**Input for this task:**
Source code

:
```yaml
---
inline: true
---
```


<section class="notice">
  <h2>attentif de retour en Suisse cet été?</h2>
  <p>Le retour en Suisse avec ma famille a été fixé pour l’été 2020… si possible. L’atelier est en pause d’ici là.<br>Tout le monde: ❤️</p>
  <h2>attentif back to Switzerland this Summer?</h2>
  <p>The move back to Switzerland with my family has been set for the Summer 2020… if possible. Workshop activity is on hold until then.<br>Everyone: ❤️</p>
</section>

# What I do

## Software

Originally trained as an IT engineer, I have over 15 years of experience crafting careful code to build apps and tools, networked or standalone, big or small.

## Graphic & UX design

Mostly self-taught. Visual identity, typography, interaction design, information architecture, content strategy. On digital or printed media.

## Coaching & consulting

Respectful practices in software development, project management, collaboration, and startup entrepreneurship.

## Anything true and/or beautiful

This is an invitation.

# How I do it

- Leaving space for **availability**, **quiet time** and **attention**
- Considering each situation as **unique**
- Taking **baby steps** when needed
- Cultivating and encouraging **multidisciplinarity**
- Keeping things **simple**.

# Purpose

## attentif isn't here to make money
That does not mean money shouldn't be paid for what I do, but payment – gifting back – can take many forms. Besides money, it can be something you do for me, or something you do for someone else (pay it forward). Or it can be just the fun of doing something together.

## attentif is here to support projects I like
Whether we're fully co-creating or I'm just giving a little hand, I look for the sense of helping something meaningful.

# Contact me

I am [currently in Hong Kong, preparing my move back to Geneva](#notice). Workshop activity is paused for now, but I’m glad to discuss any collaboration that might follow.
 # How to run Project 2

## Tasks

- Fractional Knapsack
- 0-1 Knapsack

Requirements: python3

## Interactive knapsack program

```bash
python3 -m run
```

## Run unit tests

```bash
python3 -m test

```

**Exercise brief:** Going back to the entries above, set down exactly the lines that begin at the one with "Originally trained as" and end at the one with "## attentif isn't here to make money", both included, and nothing else.

**Answer space:**
Originally trained as an IT engineer, I have over 15 years of experience crafting careful code to build apps and tools, networked or standalone, big or small.

## Graphic & UX design

Mostly self-taught. Visual identity, typography, interaction design, information architecture, content strategy. On digital or printed media.

## Coaching & consulting

Respectful practices in software development, project management, collaboration, and startup entrepreneurship.

## Anything true and/or beautiful

This is an invitation.

# How I do it

- Leaving space for **availability**, **quiet time** and **attention**
- Considering each situation as **unique**
- Taking **baby steps** when needed
- Cultivating and encouraging **multidisciplinarity**
- Keeping things **simple**.

# Purpose

## attentif isn't here to make money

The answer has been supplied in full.